Another issue hanging over the post-pandemic era is the fact that so many people are looking to work remotely. Indeed, it’s not just employees that see the benefits in remote work, many employers are also interested.

“For businesses, hiring remote staff can help to cut costs such as equipment or office costs,” explains Evie Jenkins of ClearHub “in fact, the savings can be so vast that some businesses have opted to work entirely remotely, enabling them to cut these costs entirely.Hiring remotely also enables companies to expand their talent pool considerably, as you’re not restricted to candidates who live within a set distance of the office.”

The recruitment of specific remote staff and contractors is set to become increasingly important, and businesses are likely to need the help of specialist agencies to fill their roles.

Cloud tech

The rise of remote working has had a knock-on effect that has pushed the need for cloud computing solutions. Whether they are in the form of remote working platforms, HR SaaS, or video conferencing software, cloud innovation and adoption has soared. Indeed, worldwide spending on the cloud is forecast to rise to £304.9 billion this year.


Unsurprisingly, ecommerce businesses saw a huge uptake in sales across the Covid-19 pandemic. Amazon was perhaps the biggest winner of the major retailers - as its already enormous profits tripled via a massive rise in sales. But it wasn’t just the big ecommerce retailers that did well. Many startups and smaller ecommerce sites were able to ride the wave of increased traffic.

In the post-pandemic era, it seems likely that businesses will continue to see record levels of business. This is partly because some people remain hesitant to shop in physical stores, but also because some buyers naturally moved to digital sales during the pandemic.

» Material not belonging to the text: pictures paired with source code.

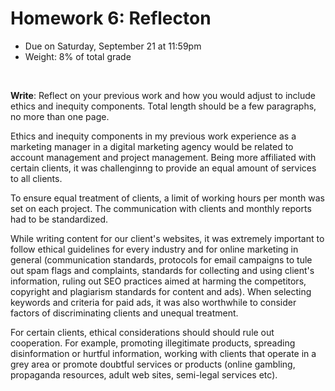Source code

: # Homework 6: Reflecton

- Due on Saturday, September 21 at 11:59pm
- Weight: 8% of total grade

<br>

**Write**: Reflect on your previous work and how you would adjust to include ethics and inequity components. Total length should be a few paragraphs, no more than one page.


Ethics and inequity components in my previous work experience as a marketing manager in a digital marketing agency would be related to account management and project management. Being more affiliated with certain clients, it was challenginng to provide an equal amount of services to all clients.

To ensure equal treatment of clients, a limit of working hours per month was set on each project. The communication with clients and monthly reports had to be standardized.

While writing content for our client's websites, it was extremely important to follow ethical guidelines for every industry and for online marketing in general (communication standards, protocols for email campaigns to tule out spam flags and complaints, standards for collecting and using client's information, ruling out SEO practices aimed at harming the competitors, copyright and plagiarism standards for content and ads). When selecting keywords and criteria for paid ads, it was also worthwhile to consider factors of discriminating clients and unequal treatment.

For certain clients, ethical considerations should should rule out cooperation. For example, promoting illegitimate products, spreading disinformation or hurtful information, working with clients that operate in a grey area or promote doubtful services or products (online gambling, propaganda resources, adult web sites, semi-legal services etc).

Educational technology has seen a big spike in business as a result of the pandemic. Many institutions were already moving their operations to more digital-led learning, but the pandemic has forced an acceleration of this process. Schools, colleges and universities all had to find works to provide learning through the pandemic and this often involved edtech solutions.
Of course, a contributing factor is the issue that so many people have been interested in retraining through the pandemic. This has meant that educational providers have had to find ways to offer services even where they cannot offer in-person teaching.

Many sectors have struggled through the pandemic, but these six sectors have seen startups thrive. This looks likely to continue in the post-pandemic world that has no doubt been changed by the effects of Covid-19.